The discussion on whether to wait for New York or to self-publish is as vibrant as ever on social networks. I saw someone tweet “If you self-publish, you’re an idiot” the other day.
Severely judgmental, but interesting. It speaks to the lack of respect some people (many people) have for self-publishing. However, there are many self-published authors sharing their successes, and their struggles. Some are selling hundreds and thousands of books, others are selling a handful.
So, should you wait an publish with New York or should you self-publish? The answer: it depends.
It truly depends on your goals.
If you want your book to rocket to the top of the New York Times Best Seller list (NYTBSL), a New York Big Boy (NYBB) is your best shot, and even with a NYBB behind you, it’s still a long shot. It happens every day, of course, but the ratio of authors on the NYTBSL to all authors published by NYBB is very low. Additionally, contrary to popular belief, being on the NYTBSL does not make a career. Sometimes it doesn’t even make the author much money. And if it does help you earn out your advance, it is unlikely to provide residual income.
Google this: “Realities of a Best Seller Royalty Statement” and see what some best-selling authors have to say about it.
If you want a hefty five or six figure advance, a NYBB is your best shot. That said, such large advances have become the exception rather than the norm. With the recent changes seen in the industry since 2009, fewer and fewer new authors are being signed. Publishers aren’t taking the risks they once were, and that means sticking with known authors who bring in the bucks. This is bad news for the new author and the little guy.

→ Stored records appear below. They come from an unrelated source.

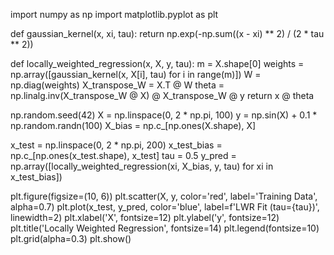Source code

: import numpy as np
import matplotlib.pyplot as plt

def gaussian_kernel(x, xi, tau):
    return np.exp(-np.sum((x - xi) ** 2) / (2 * tau ** 2))

def locally_weighted_regression(x, X, y, tau):
    m = X.shape[0]
    weights = np.array([gaussian_kernel(x, X[i], tau) for i in range(m)])
    W = np.diag(weights)
    X_transpose_W = X.T @ W
    theta = np.linalg.inv(X_transpose_W @ X) @ X_transpose_W @ y
    return x @ theta

np.random.seed(42)
X = np.linspace(0, 2 * np.pi, 100)
y = np.sin(X) + 0.1 * np.random.randn(100)
X_bias = np.c_[np.ones(X.shape), X]

x_test = np.linspace(0, 2 * np.pi, 200)
x_test_bias = np.c_[np.ones(x_test.shape), x_test]
tau = 0.5
y_pred = np.array([locally_weighted_regression(xi, X_bias, y, tau) for xi in x_test_bias])

plt.figure(figsize=(10, 6))
plt.scatter(X, y, color='red', label='Training Data', alpha=0.7)
plt.plot(x_test, y_pred, color='blue', label=f'LWR Fit (tau={tau})', linewidth=2)
plt.xlabel('X', fontsize=12)
plt.ylabel('y', fontsize=12)
plt.title('Locally Weighted Regression', fontsize=14)
plt.legend(fontsize=10)
plt.grid(alpha=0.3)
plt.show()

Even if you are one of the fortunate ones taken under the large wing of a NYBB, advances are more in the $10,000 range, often for two books, paid out in installments over a year or longer.
This does not a living make.
If you want your book out within the next three-five years or you want more than 2-7% of the net (cover price minus printing & other costs), then you don’t want a NY Big Boy.
The above is an excerpt from Publishing & Marketing Realities for the Emerging Author.
Whatever publishing path you choose, and they are all valid, know the pros and cons of each. Learn the common pitfalls to avoid, and above all, have a good, well-polished manuscript before you seek out publishing in whatever form.
What are some of the pros and cons you can think of with going through a New York Publisher? What about self-publishing?